When data points form a curve instead of a straight line.
To predict values that change in a non-linear way, like growth rates or temperature changes.
When simple linear regression does not fit the data well.
To capture patterns like U-shapes or hills in data.
When you want a simple model that can still handle curves.
Syntax
ML Python
from sklearn.preprocessing import PolynomialFeatures
from sklearn.linear_model import LinearRegression
from sklearn.pipeline import make_pipeline

degree = 2
model = make_pipeline(PolynomialFeatures(degree), LinearRegression())
model.fit(X_train, y_train)
predictions = model.predict(X_test)

degree controls how curved the model is. Degree 1 means a straight line, degree 2 means a curve like a U or hill.
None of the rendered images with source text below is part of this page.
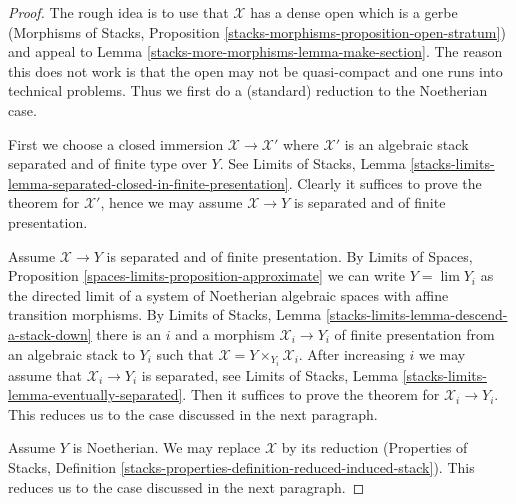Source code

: \begin{proof}
The rough idea is to use that $\mathcal{X}$ has a dense open
which is a gerbe (Morphisms of Stacks, Proposition
\ref{stacks-morphisms-proposition-open-stratum})
and appeal to Lemma \ref{stacks-more-morphisms-lemma-make-section}.
The reason this does not work is that the open may not be
quasi-compact and one runs into technical problems. Thus
we first do a (standard) reduction to the Noetherian case.

\medskip\noindent
First we choose a closed immersion
$\mathcal{X} \to \mathcal{X}'$ where $\mathcal{X}'$
is an algebraic stack separated and of finite type over $Y$.
See Limits of Stacks, Lemma
\ref{stacks-limits-lemma-separated-closed-in-finite-presentation}.
Clearly it suffices to prove the theorem for
$\mathcal{X}'$, hence we may assume $\mathcal{X} \to Y$
is separated and of finite presentation.

\medskip\noindent
Assume $\mathcal{X} \to Y$ is separated and of finite presentation.
By Limits of Spaces, Proposition \ref{spaces-limits-proposition-approximate}
we can write $Y = \lim Y_i$ as the directed limit of a system
of Noetherian algebraic spaces with affine transition morphisms.
By Limits of Stacks, Lemma \ref{stacks-limits-lemma-descend-a-stack-down}
there is an $i$ and a morphism $\mathcal{X}_i \to Y_i$ of finite presentation
from an algebraic stack to $Y_i$ such that
$\mathcal{X} = Y \times_{Y_i} \mathcal{X}_i$.
After increasing $i$ we may assume that $\mathcal{X}_i \to Y_i$
is separated, see Limits of Stacks, Lemma
\ref{stacks-limits-lemma-eventually-separated}.
Then it suffices to prove the theorem
for $\mathcal{X}_i \to Y_i$. This reduces us to the case discussed
in the next paragraph.

\medskip\noindent
Assume $Y$ is Noetherian. We may replace $\mathcal{X}$ by its
reduction (Properties of Stacks, Definition
\ref{stacks-properties-definition-reduced-induced-stack}).
This reduces us to the case discussed
in the next paragraph.


\end{proof}
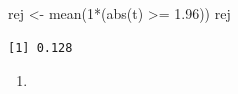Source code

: \documentclass[
  letterpaper,
  DIV=11,
  numbers=noendperiod]{scrreprt}
\newenvironment{Shaded}{\begin{snugshade}}{\end{snugshade}}
\newcommand{\DecValTok}[1]{\textcolor[rgb]{0.68,0.00,0.00}{#1}}
\newcommand{\FloatTok}[1]{\textcolor[rgb]{0.68,0.00,0.00}{#1}}
\newcommand{\FunctionTok}[1]{\textcolor[rgb]{0.28,0.35,0.67}{#1}}
\newcommand{\NormalTok}[1]{\textcolor[rgb]{0.00,0.23,0.31}{#1}}
\newcommand{\OtherTok}[1]{\textcolor[rgb]{0.00,0.23,0.31}{#1}}
\newcommand{\SpecialCharTok}[1]{\textcolor[rgb]{0.37,0.37,0.37}{#1}}
\providecommand{\tightlist}{%
  \setlength{\itemsep}{0pt}\setlength{\parskip}{0pt}}\usepackage{longtable,booktabs,array}
\begin{document}
\begin{Shaded}
\begin{Highlighting}[]
\NormalTok{rej }\OtherTok{\textless{}{-}} \FunctionTok{mean}\NormalTok{(}\DecValTok{1}\SpecialCharTok{*}\NormalTok{(}\FunctionTok{abs}\NormalTok{(t) }\SpecialCharTok{\textgreater{}=} \FloatTok{1.96}\NormalTok{))}
\NormalTok{rej}
\end{Highlighting}
\end{Shaded}

\begin{verbatim}
[1] 0.128
\end{verbatim}

\begin{enumerate}
\def\labelenumi{\arabic{enumi}.}
\setcounter{enumi}{3}
\tightlist
\item
\end{enumerate}
\end{document}
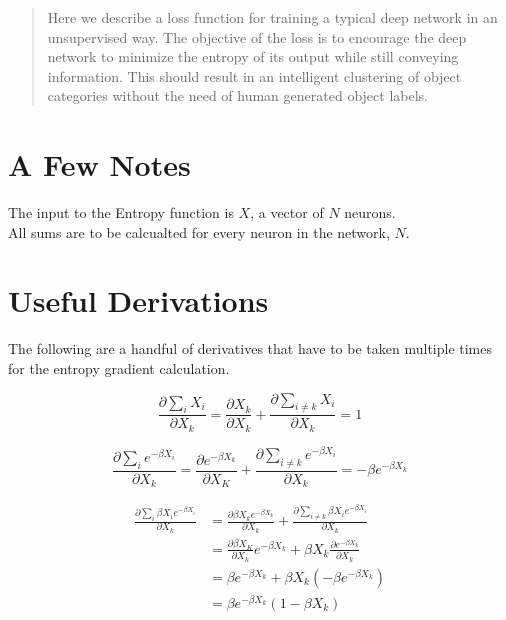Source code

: \begin{abstract}
Here we describe a loss function for training a typical deep network in an unsupervised way. The objective of the loss is to encourage the deep network to minimize the entropy of its output while still conveying information. This should result in an intelligent clustering of object categories without the need of human generated object labels.
\end{abstract}

\section{A Few Notes} \label{notes}
\noindent The input to the Entropy function is $X$, a vector of $N$ neurons.\\
\noindent All sums are to be calcualted for every neuron in the network, $N$.

\section{Useful Derivations} \label{derivatives}
\noindent The following are a handful of derivatives that have to be taken multiple times for the entropy gradient calculation.

\begin{equation}
    \frac{\partial\sum_{i}X_i}{\partial X_{k}} = \frac{\partial X_{k}}{\partial X_{k}} + \frac{\partial \sum_{i \ne k} X_{i}}{\partial X_{k}} = 1
\label{dx}
\end{equation}

\begin{equation}
    \frac{\partial \sum_{i}e^{-\beta X_{i}}}{\partial X_{k}} = \frac{\partial e^{-\beta X_{k}}}{\partial X_{K}} + \frac{\partial \sum_{i \ne k} e^{-\beta X_{i}}}{\partial X_{k}} = -\beta e^{-\beta X_{k}}
\label{dex}
\end{equation}

\begin{equation}
\begin{aligned} 
    \frac{\partial \sum_{i}\beta X_{i} e^{-\beta X_{i}}}{\partial X_{k}} 
    &= \frac{\partial \beta X_{k} e^{-\beta X_{k}}}{\partial X_{k}} + \frac{\partial \sum_{i \ne k} \beta X_{i} e^{-\beta X_{i}}}{\partial X_{k}} \\
    &= \frac{\partial \beta X_{K}}{\partial X_{k}} e^{-\beta X_{k}} + \beta X_{k} \frac{\partial e^{-\beta X_{k}}}{\partial X_{k}}\\
    &= \beta e^{-\beta X_{k}} + \beta X_{k} (-\beta e^{-\beta X_{k}})\\
    &= \beta e^{-\beta X_{k}}(1 - \beta X_{k})
\label{dxex}
\end{aligned}
\end{equation}

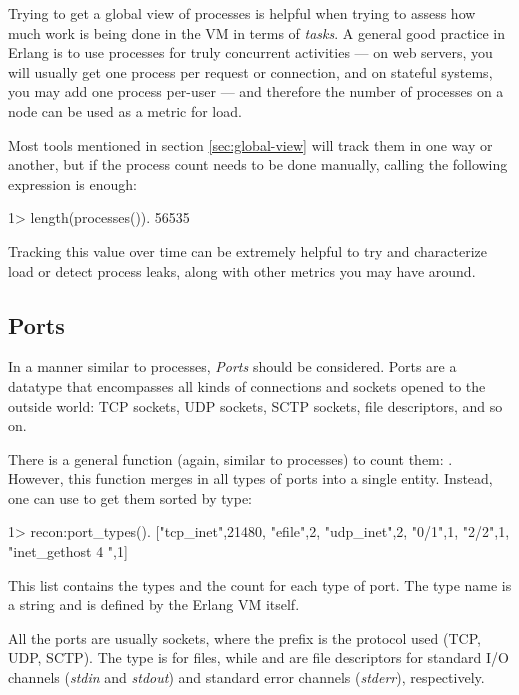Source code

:\documentclass[11pt, oneside]{book}   	%
\begin{document}
Trying to get a global view of processes is helpful when trying to assess how much work is being done in the VM in terms of \emph{tasks}. A general good practice in Erlang is to use processes for truly concurrent activities — on web servers, you will usually get one process per request or connection, and on stateful systems, you may add one process per-user — and therefore the number of processes on a node can be used as a metric for load.

Most tools mentioned in section \ref{sec:global-view} will track them in one way or another, but if the process count needs to be done manually, calling the following expression is enough:

\begin{VerbatimEshell}
1> length(processes()).
56535
\end{VerbatimEshell}

Tracking this value over time can be extremely helpful to try and characterize load or detect process leaks, along with other metrics you may have around.

\subsection{Ports}
\label{subsec:global-ports}

In a manner similar to processes, \emph{Ports} should be considered. Ports are a datatype that encompasses all kinds of connections and sockets opened to the outside world: TCP sockets, UDP sockets, SCTP sockets, file descriptors, and so on.

There is a general function (again, similar to processes) to count them: . However, this function merges in all types of ports into a single entity. Instead, one can use  to get them sorted by type:

\begin{VerbatimEshell}
1> recon:port_types().
[{"tcp_inet",21480},
 {"efile",2},
 {"udp_inet",2},
 {"0/1",1},
 {"2/2",1},
 {"inet_gethost 4 ",1}]
 \end{VerbatimEshell}

This list contains the types and the count for each type of port. The type name is a string and is defined by the Erlang VM itself.

All the  ports are usually sockets, where the prefix is the protocol used (TCP, UDP, SCTP). The  type is for files, while  and  are file descriptors for standard I/O channels (\emph{stdin} and \emph{stdout}) and standard error channels (\emph{stderr}), respectively.
\end{document}
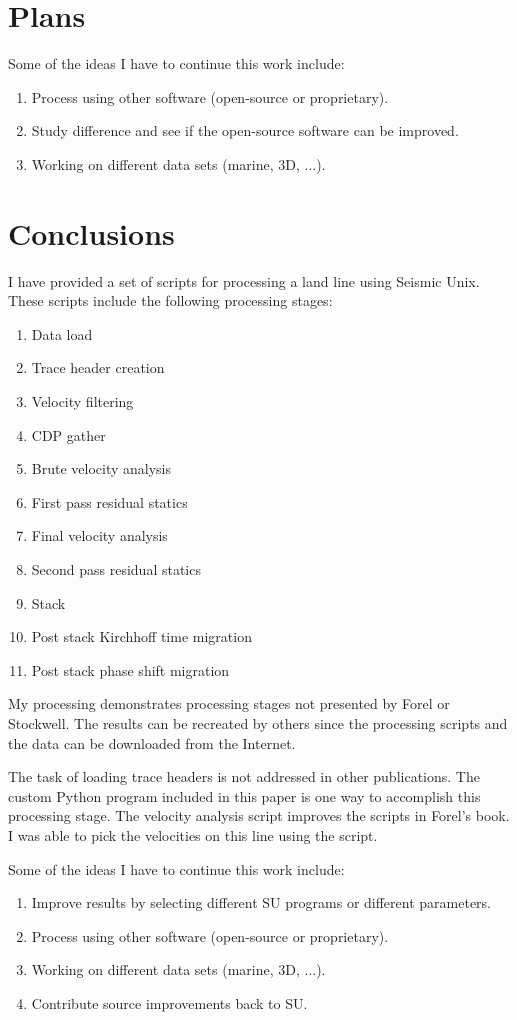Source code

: \section{Plans}
Some of the ideas I have to continue this work include:

\begin{enumerate}
\item Process using other software (open-source or proprietary). 
\item Study difference and see if the open-source software can be improved.
\item Working on different data sets (marine, 3D, ...).
\end{enumerate}

\section{Conclusions}
I have provided a set of scripts for processing a land line using
Seismic Unix. These scripts include the following processing stages:
\begin{enumerate}
\item Data load
\item Trace header creation
\item Velocity filtering 
\item CDP gather
\item Brute velocity analysis
\item First pass residual statics
\item Final velocity analysis
\item Second pass residual statics
\item Stack
\item Post stack Kirchhoff time migration
\item Post stack phase shift migration
\end{enumerate}

My processing demonstrates processing stages not presented by Forel
or Stockwell. The results can be recreated by others since the processing
scripts and the data can be downloaded from the Internet.

The task of loading trace headers is not addressed in other
publications.  The custom Python program included in this paper is one
way to accomplish this processing stage.  The velocity analysis script 
improves the scripts in Forel's book.  I was able to pick the velocities 
on this line using the script.

Some of the ideas I have to continue this work include:
\begin{enumerate}
\item Improve results by selecting different SU programs or different 
parameters. 
\item Process using other software (open-source or proprietary).
\item Working on different data sets (marine, 3D, ...).
\item Contribute source improvements back to SU.
\end{enumerate}

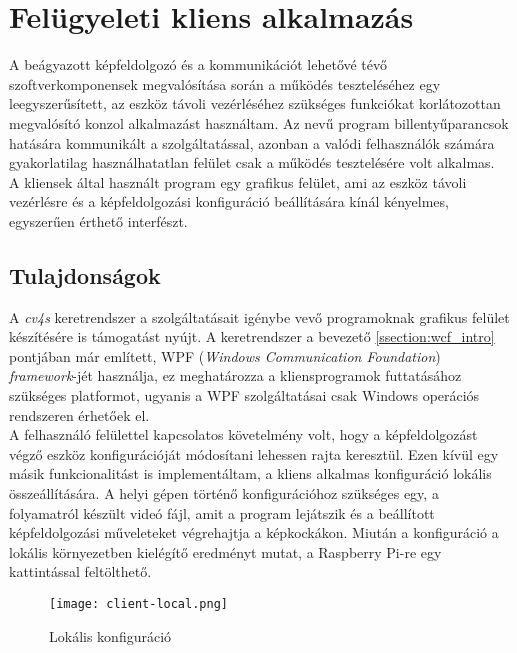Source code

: \chapter{Felügyeleti kliens alkalmazás} \label{chapter:kliens}

A beágyazott képfeldolgozó és a kommunikációt lehetővé tévő szoftverkomponensek megvalósítása során a működés teszteléséhez egy leegyszerűsített, az eszköz távoli vezérléséhez szükséges funkciókat korlátozottan megvalósító konzol alkalmazást használtam. Az  nevű program billentyűparancsok hatására kommunikált a szolgáltatással, azonban a valódi felhasználók számára gyakorlatilag használhatatlan felület csak a működés tesztelésére volt alkalmas.\\
A kliensek által használt program egy grafikus felület, ami az eszköz távoli vezérlésre és a képfeldolgozási konfiguráció beállítására kínál kényelmes, egyszerűen érthető interfészt.

\section{Tulajdonságok}

A \emph{cv4s} keretrendszer a szolgáltatásait igénybe vevő programoknak grafikus felület készítésére is támogatást nyújt. A keretrendszer a bevezető \ref{ssection:wcf_intro} pontjában már említett, WPF (\emph{Windows Communication Foundation}) \emph{framework}-jét használja, ez meghatározza a kliensprogramok futtatásához szükséges platformot, ugyanis a WPF szolgáltatásai csak Windows operációs rendszeren érhetőek el. \\
A felhasználó felülettel kapcsolatos követelmény volt, hogy a képfeldolgozást végző eszköz konfigurációját módosítani lehessen rajta keresztül. Ezen kívül egy másik funkcionalitást is implementáltam, a kliens alkalmas konfiguráció lokális összeállítására. A helyi gépen történő konfigurációhoz szükséges egy, a folyamatról készült videó fájl, amit a program lejátszik és a beállított képfeldolgozási műveleteket végrehajtja a képkockákon. Miután a konfiguráció a lokális környezetben kielégítő eredményt mutat, a Raspberry Pi-re egy kattintással feltölthető.\\

\begin{figure}[h]
\vspace{.5cm}
\texttt{[image: client-local.png]}
\centering
\vspace{.2cm}
\caption{Lokális konfiguráció}
\vspace{.5cm}
\label{fig:client-local}
\end{figure}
Using make_pipeline helps combine polynomial feature creation and linear regression in one step.

Examples
This creates a model that fits a quadratic curve (degree 2) to the data.
ML Python
model = make_pipeline(PolynomialFeatures(2), LinearRegression())
This fits a cubic curve (degree 3), which can bend more than degree 2.
ML Python
model = make_pipeline(PolynomialFeatures(3), LinearRegression())
Train the polynomial regression model and get predictions on new data.
ML Python
model.fit(X_train, y_train)
predictions = model.predict(X_test)
Sample Program

This example fits a polynomial regression model to data that follows y = x². It trains on the first 7 points and tests on the last 3. It prints predictions and how well the model fits.

ML Python
import numpy as np
from sklearn.preprocessing import PolynomialFeatures
from sklearn.linear_model import LinearRegression
from sklearn.pipeline import make_pipeline
from sklearn.metrics import mean_squared_error, r2_score

# Sample data: X is input, y is output with a curve
X = np.array([[1], [2], [3], [4], [5], [6], [7], [8], [9], [10]])
y = np.array([1, 4, 9, 16, 25, 36, 49, 64, 81, 100])  # y = x^2

# Split data into training and testing
X_train, X_test = X[:7], X[7:]
y_train, y_test = y[:7], y[7:]

# Create polynomial regression model with degree 2
model = make_pipeline(PolynomialFeatures(2), LinearRegression())

# Train the model
model.fit(X_train, y_train)

# Predict on test data
predictions = model.predict(X_test)

# Calculate metrics
mse = mean_squared_error(y_test, predictions)
r2 = r2_score(y_test, predictions)

# Print results
print("Predictions:", predictions)
print(f"Mean Squared Error: {mse:.2f}")
print(f"R2 Score: {r2:.2f}")
OutputSuccess
Important Notes

Choosing a very high degree can cause the model to fit noise, not just the pattern. This is called overfitting.

Polynomial regression is still a linear model but on transformed features (powers of inputs).

Always check model performance on test data to avoid overfitting.

Summary

Polynomial regression fits curved lines to data by adding powers of input features.

It is useful when data shows non-linear patterns like curves or hills.

Use PolynomialFeatures with LinearRegression to create the model easily.